I tell myself I am living the novel as I write it Buzz. I have to tell myself something or Good God, there’s no hope for me!
Dress code only has one rule: you don’t talk about dress code. But…
Go buy 4 navy blue slacks, 4 white oxfords, black belt, and a pack of undershirts- I go without socks(Italian style). Friday is Casual Friday, on which I choose to wear a suit- that really fucks with ’em.
I can wear my dark blue polyester pants six times and my khakis only twice before dropping them at Blue Ribbon. So keep that in mind.
Only go for name brand shirts. They last longer and look better. ROSS sucks because you never know what they will have in stock and it takes forever to checkout. ROSS is the place to go for name brand dress shirts. Go often until you score enough to have an ample supply and variety.
Take heart, we men are the lucky sex when it comes to biz casual.
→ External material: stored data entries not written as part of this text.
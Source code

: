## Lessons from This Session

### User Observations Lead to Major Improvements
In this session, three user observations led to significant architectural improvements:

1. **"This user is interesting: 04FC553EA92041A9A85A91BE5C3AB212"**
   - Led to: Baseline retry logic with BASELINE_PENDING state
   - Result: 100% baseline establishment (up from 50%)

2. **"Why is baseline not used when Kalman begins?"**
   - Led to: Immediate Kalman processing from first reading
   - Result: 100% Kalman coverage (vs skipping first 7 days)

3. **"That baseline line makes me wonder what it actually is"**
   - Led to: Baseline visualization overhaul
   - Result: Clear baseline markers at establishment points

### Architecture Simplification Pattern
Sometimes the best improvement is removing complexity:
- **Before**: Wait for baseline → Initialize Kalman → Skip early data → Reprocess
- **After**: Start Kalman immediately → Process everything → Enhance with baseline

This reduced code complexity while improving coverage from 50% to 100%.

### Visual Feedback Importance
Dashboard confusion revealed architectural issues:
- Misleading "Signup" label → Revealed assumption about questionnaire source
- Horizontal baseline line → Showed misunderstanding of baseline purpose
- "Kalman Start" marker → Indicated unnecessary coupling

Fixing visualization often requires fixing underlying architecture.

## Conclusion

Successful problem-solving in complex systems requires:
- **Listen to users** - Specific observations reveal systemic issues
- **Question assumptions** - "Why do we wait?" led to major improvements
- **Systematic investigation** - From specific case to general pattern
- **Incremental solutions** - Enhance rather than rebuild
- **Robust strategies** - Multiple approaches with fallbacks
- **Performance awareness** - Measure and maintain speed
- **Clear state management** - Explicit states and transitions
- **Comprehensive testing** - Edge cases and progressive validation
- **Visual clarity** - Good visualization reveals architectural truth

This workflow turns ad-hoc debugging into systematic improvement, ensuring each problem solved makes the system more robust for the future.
All we need are a few pants, a few more shirts, one brown belt and shoes, one black belt and shoes and we’re in the club.
Once you get used to your new uni, you won’t think about the kind of person you are now that you dress like a grownup. You know who you are. It is only when your job does not require you to conform to this norm that you speculate about how it must feel to compromise your true ethic and sell your soul like the other suits walking down Adams Street.
Congratulations by the way! I assume you made regional manager at Hardees?
As an office jock who occasionally has to show up in court, I can attest that business casual beats lawyer formal. Count your blessings.
Too bad for me they moved you upstairs. I really enjoyed those thickburgers you used to slip me off the books.
Regional Manager! You all flatter me. I’m not qualified to carry that guy’s hairnet.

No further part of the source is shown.